START DATA FOR THIS EXERCISE

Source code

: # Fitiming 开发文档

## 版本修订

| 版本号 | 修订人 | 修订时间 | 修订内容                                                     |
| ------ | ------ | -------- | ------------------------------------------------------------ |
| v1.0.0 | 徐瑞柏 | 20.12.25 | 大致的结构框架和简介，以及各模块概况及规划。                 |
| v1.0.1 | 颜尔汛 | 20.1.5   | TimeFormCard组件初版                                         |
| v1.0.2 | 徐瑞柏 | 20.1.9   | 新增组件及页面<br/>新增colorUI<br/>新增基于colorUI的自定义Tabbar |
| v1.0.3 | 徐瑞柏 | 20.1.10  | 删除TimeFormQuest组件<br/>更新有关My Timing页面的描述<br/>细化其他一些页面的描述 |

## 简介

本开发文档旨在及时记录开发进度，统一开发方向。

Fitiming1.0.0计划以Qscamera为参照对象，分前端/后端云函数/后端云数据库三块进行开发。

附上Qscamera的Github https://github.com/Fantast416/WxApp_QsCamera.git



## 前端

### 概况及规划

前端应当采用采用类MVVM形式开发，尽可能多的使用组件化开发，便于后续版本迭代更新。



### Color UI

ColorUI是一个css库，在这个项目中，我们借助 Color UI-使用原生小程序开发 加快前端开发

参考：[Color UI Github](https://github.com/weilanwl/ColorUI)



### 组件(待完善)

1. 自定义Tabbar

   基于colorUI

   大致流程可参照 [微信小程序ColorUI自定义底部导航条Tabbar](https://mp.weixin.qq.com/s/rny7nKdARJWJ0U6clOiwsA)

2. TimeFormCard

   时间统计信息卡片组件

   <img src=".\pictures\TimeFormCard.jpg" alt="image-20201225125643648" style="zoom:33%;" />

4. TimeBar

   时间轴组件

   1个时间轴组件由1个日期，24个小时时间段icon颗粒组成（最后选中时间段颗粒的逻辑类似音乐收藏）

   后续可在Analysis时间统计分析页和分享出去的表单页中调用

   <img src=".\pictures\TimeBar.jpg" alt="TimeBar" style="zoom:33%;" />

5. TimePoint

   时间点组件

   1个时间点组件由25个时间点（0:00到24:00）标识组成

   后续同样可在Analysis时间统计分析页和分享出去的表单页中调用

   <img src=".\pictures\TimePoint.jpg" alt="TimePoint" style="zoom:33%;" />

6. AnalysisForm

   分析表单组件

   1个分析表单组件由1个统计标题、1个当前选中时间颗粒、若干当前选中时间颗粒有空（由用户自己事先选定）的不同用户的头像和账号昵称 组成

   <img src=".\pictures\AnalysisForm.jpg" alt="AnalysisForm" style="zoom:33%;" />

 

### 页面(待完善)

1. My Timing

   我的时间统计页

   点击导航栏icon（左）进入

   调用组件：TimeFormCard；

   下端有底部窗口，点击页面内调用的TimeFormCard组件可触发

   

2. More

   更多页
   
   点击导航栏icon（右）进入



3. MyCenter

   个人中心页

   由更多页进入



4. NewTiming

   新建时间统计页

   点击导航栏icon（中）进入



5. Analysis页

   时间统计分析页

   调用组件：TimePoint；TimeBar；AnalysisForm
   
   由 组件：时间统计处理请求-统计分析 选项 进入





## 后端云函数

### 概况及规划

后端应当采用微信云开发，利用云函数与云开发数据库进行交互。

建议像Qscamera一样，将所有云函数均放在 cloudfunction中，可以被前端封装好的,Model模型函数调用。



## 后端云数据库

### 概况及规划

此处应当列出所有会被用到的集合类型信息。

END DATA FOR THIS EXERCISE

▸ **WHAT IS EXPECTED**: Isolate the lines above that contain the word "pictures" and copy them.

▸ **RESPONSE**:
   <img src=".\pictures\TimeFormCard.jpg" alt="image-20201225125643648" style="zoom:33%;" />
   <img src=".\pictures\TimeBar.jpg" alt="TimeBar" style="zoom:33%;" />
   <img src=".\pictures\TimePoint.jpg" alt="TimePoint" style="zoom:33%;" />
   <img src=".\pictures\AnalysisForm.jpg" alt="AnalysisForm" style="zoom:33%;" />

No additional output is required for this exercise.